My goal is to loop over the lines and return count of lines specific characters including hmac. I have calculate the total count already but i want to return the count of lines for last one year. Trying to extract the date portion of each line is giving me an error

ValueError: unconverted data remains:

which i have tried but cannot find the solution. Here is my code from datetime import date from datetime import time from datetime import datetime from datetime import timedelta import os

def fileCount(fileName):

    with open(fileName) as FileObj:

        Count = 0
        todayDate = date.today()
        OneYear = str(todayDate -  timedelta(days=365))
        OneMonth = str(todayDate -  timedelta(days=30))
        ThreeMonths = str(todayDate -  timedelta(days=90))

        while True:

            line = FileObj.readline()

            Lines = "-".join(line[:11].split("/"))

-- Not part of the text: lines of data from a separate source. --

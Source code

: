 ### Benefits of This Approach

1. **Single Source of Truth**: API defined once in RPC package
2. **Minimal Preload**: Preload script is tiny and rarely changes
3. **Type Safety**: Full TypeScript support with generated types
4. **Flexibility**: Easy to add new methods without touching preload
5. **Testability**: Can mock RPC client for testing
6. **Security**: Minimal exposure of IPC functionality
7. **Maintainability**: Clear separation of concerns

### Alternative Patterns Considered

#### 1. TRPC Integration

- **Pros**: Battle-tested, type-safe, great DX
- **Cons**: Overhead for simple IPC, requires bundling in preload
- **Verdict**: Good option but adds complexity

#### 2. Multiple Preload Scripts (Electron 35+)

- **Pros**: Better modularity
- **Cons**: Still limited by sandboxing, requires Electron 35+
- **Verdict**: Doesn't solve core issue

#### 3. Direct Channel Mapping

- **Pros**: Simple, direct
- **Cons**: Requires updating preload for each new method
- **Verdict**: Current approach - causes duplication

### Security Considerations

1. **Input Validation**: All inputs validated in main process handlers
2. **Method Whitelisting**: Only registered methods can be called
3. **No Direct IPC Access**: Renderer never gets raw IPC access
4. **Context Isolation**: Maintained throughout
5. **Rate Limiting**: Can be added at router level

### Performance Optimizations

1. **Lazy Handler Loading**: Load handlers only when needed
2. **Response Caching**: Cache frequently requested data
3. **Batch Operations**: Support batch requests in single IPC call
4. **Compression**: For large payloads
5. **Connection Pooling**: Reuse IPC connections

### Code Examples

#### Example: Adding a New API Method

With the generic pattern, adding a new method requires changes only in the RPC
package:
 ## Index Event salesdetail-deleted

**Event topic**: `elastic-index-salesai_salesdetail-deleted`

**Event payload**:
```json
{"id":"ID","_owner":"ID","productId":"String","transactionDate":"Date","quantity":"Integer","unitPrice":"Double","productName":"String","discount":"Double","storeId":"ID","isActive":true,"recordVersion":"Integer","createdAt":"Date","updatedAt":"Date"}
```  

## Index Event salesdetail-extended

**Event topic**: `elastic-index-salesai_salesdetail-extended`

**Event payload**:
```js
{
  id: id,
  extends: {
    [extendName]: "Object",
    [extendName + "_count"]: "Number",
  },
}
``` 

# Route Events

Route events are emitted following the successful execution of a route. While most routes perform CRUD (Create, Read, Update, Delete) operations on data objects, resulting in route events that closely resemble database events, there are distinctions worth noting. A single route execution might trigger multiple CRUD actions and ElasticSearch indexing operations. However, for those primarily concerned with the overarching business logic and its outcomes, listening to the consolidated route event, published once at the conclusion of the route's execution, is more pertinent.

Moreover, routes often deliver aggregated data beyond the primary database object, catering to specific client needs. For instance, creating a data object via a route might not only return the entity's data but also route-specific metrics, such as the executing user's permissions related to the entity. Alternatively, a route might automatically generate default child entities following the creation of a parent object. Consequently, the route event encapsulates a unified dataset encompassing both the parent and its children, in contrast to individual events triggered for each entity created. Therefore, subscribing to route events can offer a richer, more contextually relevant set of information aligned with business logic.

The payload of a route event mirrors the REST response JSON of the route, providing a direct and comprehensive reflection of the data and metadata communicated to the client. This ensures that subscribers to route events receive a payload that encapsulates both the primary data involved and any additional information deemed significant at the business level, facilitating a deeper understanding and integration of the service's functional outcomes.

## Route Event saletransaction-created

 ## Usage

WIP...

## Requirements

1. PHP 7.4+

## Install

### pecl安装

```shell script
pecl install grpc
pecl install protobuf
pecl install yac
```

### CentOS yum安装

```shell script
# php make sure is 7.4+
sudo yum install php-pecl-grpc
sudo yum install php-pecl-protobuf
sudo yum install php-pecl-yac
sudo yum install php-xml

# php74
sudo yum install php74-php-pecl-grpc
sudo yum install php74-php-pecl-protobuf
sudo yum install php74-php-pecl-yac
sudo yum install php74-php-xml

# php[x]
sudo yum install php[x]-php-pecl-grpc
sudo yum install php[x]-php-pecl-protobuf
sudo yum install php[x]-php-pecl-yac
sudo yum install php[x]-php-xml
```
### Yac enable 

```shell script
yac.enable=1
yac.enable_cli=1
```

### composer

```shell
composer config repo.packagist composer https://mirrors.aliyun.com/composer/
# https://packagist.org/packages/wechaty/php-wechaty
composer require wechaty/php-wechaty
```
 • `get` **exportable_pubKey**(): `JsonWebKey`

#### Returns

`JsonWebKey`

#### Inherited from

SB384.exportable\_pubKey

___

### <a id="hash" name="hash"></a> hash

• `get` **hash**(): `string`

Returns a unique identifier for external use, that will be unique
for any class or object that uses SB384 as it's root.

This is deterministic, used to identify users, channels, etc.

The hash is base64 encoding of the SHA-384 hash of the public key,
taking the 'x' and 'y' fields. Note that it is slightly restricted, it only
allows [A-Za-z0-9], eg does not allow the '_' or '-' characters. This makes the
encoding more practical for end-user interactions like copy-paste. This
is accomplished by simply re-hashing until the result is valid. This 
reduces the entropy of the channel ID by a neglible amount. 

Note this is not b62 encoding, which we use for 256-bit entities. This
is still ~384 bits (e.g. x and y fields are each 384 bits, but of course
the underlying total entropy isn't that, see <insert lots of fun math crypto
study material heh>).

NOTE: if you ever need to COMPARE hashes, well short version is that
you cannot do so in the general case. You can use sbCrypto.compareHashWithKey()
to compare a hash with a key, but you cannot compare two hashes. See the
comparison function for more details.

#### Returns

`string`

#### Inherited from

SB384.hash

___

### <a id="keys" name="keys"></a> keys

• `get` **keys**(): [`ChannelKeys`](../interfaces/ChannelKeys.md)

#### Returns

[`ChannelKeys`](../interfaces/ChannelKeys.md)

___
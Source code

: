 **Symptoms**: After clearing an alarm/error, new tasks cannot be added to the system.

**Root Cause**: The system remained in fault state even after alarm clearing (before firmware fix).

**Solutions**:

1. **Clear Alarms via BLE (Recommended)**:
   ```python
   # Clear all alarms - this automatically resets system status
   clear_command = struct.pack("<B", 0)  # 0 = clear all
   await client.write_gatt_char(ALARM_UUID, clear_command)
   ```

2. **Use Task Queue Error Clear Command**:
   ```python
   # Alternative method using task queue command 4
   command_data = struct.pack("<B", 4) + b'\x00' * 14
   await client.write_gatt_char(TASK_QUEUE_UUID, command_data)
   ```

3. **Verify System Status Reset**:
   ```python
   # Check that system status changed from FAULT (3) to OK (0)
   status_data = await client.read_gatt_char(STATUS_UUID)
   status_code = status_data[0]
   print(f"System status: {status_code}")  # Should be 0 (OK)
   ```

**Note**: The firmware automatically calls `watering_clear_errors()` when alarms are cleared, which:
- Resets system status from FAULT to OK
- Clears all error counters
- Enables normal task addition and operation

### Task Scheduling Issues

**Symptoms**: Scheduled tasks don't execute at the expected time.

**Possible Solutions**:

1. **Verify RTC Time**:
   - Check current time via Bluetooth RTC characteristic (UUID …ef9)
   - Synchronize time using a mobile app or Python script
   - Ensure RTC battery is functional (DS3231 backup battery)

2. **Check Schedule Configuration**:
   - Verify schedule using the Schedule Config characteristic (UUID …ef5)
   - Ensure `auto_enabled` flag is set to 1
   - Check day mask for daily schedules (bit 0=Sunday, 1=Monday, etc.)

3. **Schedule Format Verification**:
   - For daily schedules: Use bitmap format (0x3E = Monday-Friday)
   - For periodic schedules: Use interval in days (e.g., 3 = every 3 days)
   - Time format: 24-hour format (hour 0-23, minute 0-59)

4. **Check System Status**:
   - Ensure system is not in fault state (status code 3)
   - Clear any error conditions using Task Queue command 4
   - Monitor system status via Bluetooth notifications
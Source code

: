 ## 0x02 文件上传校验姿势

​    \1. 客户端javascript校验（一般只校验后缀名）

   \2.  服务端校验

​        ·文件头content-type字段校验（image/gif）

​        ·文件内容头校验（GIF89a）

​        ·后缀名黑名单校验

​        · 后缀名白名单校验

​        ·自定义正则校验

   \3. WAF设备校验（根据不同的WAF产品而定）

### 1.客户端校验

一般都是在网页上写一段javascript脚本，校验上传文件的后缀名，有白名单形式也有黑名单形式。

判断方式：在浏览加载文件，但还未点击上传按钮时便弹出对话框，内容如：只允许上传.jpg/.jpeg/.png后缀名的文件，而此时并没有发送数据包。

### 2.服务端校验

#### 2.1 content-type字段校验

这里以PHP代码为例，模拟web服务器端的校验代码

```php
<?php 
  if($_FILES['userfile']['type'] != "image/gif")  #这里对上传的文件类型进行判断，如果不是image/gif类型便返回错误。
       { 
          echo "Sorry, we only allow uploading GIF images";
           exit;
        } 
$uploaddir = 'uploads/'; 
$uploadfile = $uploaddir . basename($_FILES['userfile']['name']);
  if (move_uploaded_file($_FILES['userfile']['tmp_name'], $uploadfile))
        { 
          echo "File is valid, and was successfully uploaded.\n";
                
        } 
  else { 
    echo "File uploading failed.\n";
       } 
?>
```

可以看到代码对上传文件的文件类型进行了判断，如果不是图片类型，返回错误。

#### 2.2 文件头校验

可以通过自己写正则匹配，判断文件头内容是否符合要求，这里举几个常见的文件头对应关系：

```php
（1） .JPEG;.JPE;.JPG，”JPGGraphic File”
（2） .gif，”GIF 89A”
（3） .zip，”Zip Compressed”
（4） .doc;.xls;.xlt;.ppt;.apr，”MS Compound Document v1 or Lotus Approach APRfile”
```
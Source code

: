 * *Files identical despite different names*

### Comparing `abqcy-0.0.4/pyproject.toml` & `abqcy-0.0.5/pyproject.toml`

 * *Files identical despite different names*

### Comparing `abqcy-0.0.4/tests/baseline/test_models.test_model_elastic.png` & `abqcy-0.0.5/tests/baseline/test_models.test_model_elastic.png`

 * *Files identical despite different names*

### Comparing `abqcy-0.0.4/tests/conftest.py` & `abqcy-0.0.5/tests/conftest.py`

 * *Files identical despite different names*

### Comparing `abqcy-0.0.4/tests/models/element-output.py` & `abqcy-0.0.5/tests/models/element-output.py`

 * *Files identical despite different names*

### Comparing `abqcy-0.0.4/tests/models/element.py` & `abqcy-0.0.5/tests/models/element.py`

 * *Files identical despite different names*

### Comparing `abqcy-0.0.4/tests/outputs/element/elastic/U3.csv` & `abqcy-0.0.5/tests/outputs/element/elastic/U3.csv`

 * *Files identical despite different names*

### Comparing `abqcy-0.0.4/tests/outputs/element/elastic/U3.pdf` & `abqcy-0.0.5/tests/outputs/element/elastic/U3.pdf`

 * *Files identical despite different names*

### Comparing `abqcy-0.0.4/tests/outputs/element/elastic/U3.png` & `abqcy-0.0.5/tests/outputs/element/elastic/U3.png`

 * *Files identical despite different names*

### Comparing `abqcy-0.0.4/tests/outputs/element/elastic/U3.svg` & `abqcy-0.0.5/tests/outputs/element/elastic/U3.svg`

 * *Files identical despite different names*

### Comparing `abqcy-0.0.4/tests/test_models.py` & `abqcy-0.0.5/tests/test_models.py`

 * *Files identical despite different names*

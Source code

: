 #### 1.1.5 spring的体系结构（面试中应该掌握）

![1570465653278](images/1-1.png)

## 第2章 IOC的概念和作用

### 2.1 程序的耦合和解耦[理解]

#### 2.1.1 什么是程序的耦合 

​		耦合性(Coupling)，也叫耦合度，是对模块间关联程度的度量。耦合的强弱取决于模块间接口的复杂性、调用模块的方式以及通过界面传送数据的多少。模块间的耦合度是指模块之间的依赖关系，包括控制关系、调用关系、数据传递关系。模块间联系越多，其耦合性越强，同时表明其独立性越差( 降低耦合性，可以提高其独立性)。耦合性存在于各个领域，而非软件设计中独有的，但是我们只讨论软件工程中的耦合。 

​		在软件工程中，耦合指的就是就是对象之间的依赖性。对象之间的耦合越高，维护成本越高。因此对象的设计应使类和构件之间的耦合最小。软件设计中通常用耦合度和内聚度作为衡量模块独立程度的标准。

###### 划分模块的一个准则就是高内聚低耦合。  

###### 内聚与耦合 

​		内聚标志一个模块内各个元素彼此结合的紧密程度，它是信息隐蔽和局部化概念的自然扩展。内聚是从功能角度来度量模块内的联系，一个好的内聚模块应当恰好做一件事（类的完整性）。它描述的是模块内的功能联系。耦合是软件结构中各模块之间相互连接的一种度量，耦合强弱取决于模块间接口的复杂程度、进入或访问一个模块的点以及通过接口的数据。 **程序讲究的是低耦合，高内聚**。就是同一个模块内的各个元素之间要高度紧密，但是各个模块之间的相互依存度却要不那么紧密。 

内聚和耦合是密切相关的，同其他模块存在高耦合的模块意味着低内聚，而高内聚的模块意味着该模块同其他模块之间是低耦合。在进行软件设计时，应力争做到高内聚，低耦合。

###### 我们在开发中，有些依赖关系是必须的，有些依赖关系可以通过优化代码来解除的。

            convertDate = datetime.strptime(Lines, '%m-%d-%Y')

            print convertDate

            if not line:
                break
            if "Following hmac" in line:

                Count += 1

        print "The total count is ", Count

# Call The function
def main():

    filePath = 'file.txt'

    fileCount(filePath)

if __name__ == "__main__":

    main()

I want to extract the date to use it for the date arithmetic operations which will allow me to return counts for last three, six and 12 months.

1

1 Answers

0
votes

The stop index for your slice includes a trailing space which is not being accounted for in the date format you provided.

You should strip the space:

>>> datetime.strptime(Lines.rstrip(), '%m-%d-%Y')
datetime.datetime(2015, 10, 21, 0, 0)

Or change the index to 10 instead of 11 to exclude the space entirely:

Lines = "-".join(line[:10].split("/"))

Accounting for the extra space in your format is also another fix:

convertDate = datetime.strptime(Lines, '%m-%d-%Y ')

You could handle other errors such as a blank line or a line without the date string by using a try/except:

lines = "-".join(line[:10].split("/"))
try:
    convert_date = datetime.strptime(lines, '%m-%d-%Y')
    print convert_date
except ValueError:
    print 'This line has a problem:', lines